LISTED RECORDS:
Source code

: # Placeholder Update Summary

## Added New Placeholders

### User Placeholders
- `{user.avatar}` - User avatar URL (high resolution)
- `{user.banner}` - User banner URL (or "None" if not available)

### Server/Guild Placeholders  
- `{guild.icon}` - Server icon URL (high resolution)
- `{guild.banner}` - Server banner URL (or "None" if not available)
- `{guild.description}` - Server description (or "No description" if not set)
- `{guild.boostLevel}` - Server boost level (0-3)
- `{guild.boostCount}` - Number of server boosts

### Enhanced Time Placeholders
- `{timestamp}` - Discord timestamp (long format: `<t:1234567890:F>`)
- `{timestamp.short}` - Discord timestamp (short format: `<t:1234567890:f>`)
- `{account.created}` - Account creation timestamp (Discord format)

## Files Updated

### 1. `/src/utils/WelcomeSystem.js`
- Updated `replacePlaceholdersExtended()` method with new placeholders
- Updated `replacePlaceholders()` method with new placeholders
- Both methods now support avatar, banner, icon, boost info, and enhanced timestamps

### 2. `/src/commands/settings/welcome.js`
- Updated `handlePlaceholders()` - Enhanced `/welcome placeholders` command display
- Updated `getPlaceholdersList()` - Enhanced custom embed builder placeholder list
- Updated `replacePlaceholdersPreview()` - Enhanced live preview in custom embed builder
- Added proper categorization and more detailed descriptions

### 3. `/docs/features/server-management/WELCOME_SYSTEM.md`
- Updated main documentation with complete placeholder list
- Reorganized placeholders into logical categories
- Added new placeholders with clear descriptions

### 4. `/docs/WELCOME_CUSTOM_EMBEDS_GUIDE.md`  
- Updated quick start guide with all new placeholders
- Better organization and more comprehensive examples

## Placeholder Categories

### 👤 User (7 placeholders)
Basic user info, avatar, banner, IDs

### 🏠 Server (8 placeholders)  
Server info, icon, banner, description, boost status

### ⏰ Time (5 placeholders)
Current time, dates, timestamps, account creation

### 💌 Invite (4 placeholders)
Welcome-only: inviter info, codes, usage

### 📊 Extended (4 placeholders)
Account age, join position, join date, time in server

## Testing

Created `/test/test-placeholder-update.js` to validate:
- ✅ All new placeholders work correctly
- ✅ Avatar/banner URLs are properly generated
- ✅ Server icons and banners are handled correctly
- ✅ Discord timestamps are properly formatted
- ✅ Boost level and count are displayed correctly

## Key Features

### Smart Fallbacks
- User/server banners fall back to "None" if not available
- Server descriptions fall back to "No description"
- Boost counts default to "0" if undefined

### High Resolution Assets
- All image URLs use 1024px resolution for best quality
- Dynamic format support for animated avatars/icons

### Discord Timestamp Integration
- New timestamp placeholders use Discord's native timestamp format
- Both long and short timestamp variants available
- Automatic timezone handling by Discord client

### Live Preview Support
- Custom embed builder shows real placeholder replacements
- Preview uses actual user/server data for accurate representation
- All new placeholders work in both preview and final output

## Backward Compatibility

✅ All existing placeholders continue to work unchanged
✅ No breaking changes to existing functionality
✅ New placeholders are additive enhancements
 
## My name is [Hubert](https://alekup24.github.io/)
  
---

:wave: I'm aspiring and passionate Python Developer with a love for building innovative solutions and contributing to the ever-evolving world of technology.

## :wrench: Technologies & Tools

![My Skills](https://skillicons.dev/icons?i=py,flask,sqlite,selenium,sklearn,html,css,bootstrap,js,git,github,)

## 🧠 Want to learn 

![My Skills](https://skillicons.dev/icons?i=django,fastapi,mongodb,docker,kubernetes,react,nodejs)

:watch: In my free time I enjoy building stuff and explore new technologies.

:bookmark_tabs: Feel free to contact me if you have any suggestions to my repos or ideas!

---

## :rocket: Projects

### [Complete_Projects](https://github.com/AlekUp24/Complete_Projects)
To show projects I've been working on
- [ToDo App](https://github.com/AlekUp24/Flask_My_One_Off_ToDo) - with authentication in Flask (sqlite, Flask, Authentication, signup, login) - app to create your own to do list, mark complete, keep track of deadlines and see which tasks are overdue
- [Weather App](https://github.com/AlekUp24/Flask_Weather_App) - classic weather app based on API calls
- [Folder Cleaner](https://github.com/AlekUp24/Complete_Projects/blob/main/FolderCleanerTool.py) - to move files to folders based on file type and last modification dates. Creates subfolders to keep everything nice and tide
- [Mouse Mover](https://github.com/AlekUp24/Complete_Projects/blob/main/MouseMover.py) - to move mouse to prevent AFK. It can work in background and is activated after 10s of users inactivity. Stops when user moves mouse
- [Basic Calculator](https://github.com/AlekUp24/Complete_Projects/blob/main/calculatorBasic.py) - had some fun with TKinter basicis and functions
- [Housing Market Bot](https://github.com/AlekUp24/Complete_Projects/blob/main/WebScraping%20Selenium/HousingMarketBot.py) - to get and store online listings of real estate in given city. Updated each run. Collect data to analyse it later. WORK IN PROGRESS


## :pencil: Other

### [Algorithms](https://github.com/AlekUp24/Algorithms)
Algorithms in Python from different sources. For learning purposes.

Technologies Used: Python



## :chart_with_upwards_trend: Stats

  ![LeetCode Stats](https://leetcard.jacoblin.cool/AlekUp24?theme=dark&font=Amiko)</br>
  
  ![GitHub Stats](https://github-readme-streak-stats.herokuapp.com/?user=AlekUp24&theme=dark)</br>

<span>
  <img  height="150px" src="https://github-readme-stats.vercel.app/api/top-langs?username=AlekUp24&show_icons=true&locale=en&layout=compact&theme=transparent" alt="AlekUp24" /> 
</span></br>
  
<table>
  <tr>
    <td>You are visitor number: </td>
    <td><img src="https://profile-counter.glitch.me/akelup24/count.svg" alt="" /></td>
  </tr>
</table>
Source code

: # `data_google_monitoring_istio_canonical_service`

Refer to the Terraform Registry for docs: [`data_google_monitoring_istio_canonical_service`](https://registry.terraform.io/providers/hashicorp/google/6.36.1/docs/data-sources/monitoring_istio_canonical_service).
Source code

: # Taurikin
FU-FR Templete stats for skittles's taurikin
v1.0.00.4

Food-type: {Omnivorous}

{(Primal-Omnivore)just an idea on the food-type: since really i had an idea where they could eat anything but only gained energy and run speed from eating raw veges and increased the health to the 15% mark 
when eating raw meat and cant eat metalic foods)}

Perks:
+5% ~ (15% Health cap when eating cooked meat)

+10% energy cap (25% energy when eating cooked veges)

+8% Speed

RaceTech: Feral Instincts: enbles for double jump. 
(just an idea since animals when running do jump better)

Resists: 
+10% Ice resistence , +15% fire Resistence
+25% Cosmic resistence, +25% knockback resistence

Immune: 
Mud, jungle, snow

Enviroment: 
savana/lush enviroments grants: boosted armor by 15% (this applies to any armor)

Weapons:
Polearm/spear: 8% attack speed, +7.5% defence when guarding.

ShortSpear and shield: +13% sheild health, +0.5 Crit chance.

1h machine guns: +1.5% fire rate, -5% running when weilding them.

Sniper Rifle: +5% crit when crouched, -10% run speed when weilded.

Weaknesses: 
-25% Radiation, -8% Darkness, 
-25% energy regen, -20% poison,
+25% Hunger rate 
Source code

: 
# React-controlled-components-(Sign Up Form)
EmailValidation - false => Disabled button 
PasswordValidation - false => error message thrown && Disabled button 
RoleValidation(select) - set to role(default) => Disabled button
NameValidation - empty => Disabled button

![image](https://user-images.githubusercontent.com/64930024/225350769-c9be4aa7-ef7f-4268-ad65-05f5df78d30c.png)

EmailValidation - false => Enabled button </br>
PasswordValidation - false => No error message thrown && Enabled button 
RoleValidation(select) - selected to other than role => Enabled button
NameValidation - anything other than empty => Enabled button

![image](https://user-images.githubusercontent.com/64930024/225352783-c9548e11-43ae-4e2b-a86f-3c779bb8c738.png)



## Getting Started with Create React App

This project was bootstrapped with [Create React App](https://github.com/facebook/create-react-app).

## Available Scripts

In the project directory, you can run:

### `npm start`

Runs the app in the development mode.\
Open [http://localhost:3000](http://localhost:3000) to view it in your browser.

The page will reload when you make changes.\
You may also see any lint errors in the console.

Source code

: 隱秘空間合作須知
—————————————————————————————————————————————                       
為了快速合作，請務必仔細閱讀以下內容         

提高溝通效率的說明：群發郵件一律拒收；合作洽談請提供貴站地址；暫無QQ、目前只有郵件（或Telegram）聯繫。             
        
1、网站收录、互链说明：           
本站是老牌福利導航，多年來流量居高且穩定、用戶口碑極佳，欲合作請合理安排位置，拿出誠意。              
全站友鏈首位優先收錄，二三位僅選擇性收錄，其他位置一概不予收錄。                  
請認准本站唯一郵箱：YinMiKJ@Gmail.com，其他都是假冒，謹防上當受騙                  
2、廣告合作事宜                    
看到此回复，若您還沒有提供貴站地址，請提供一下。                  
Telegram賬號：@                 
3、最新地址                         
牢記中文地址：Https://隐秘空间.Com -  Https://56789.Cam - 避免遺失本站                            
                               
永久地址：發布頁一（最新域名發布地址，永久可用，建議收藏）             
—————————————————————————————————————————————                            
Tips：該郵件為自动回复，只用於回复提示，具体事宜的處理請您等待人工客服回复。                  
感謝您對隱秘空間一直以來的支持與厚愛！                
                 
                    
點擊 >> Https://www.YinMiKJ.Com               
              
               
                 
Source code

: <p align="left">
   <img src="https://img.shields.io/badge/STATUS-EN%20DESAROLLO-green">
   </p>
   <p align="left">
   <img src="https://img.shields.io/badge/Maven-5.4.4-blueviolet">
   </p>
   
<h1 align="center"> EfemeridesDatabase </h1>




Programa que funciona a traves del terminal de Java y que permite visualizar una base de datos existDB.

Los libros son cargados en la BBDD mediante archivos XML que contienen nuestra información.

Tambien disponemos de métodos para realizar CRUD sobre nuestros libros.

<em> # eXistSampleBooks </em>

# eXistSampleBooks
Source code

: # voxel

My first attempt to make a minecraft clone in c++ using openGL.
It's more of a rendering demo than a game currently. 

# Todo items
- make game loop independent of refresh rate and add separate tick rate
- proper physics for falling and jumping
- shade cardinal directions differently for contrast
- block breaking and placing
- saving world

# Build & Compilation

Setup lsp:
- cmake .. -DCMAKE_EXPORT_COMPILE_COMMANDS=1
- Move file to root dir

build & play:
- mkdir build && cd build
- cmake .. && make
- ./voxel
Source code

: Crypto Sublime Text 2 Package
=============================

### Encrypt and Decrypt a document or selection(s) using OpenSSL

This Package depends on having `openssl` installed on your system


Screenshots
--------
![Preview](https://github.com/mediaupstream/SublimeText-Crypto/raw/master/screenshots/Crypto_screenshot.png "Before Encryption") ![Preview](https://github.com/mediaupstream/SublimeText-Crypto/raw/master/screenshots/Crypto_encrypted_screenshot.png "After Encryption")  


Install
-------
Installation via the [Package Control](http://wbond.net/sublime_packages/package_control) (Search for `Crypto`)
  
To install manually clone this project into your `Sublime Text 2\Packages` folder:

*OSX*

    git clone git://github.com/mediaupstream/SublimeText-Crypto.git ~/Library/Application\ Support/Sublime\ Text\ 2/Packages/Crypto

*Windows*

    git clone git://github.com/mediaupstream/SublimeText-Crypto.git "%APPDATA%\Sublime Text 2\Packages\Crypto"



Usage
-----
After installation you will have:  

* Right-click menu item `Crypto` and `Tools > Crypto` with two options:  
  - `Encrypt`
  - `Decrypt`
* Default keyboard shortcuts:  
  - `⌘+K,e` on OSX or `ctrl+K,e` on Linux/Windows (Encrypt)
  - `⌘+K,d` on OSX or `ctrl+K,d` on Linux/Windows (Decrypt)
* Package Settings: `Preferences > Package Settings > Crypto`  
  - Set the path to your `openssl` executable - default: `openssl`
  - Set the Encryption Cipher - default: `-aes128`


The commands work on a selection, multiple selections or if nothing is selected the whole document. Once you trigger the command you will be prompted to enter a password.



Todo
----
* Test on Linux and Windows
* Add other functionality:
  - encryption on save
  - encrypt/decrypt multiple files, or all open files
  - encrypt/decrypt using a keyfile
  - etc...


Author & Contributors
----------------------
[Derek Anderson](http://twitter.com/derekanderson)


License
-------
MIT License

REQUIRED WORK: Write down, word for word, the lines above from the one containing "Basic user info, avatar, banner, IDs" through the one containing "## 🧠 Want to learn", both ends included.

WORKED SOLUTION:
Basic user info, avatar, banner, IDs

### 🏠 Server (8 placeholders)  
Server info, icon, banner, description, boost status

### ⏰ Time (5 placeholders)
Current time, dates, timestamps, account creation

### 💌 Invite (4 placeholders)
Welcome-only: inviter info, codes, usage

### 📊 Extended (4 placeholders)
Account age, join position, join date, time in server

## Testing

Created `/test/test-placeholder-update.js` to validate:
- ✅ All new placeholders work correctly
- ✅ Avatar/banner URLs are properly generated
- ✅ Server icons and banners are handled correctly
- ✅ Discord timestamps are properly formatted
- ✅ Boost level and count are displayed correctly

## Key Features

### Smart Fallbacks
- User/server banners fall back to "None" if not available
- Server descriptions fall back to "No description"
- Boost counts default to "0" if undefined

### High Resolution Assets
- All image URLs use 1024px resolution for best quality
- Dynamic format support for animated avatars/icons

### Discord Timestamp Integration
- New timestamp placeholders use Discord's native timestamp format
- Both long and short timestamp variants available
- Automatic timezone handling by Discord client

### Live Preview Support
- Custom embed builder shows real placeholder replacements
- Preview uses actual user/server data for accurate representation
- All new placeholders work in both preview and final output

## Backward Compatibility

✅ All existing placeholders continue to work unchanged
✅ No breaking changes to existing functionality
✅ New placeholders are additive enhancements
 
## My name is [Hubert](https://alekup24.github.io/)
  
---

:wave: I'm aspiring and passionate Python Developer with a love for building innovative solutions and contributing to the ever-evolving world of technology.

## :wrench: Technologies & Tools

![My Skills](https://skillicons.dev/icons?i=py,flask,sqlite,selenium,sklearn,html,css,bootstrap,js,git,github,)

## 🧠 Want to learn 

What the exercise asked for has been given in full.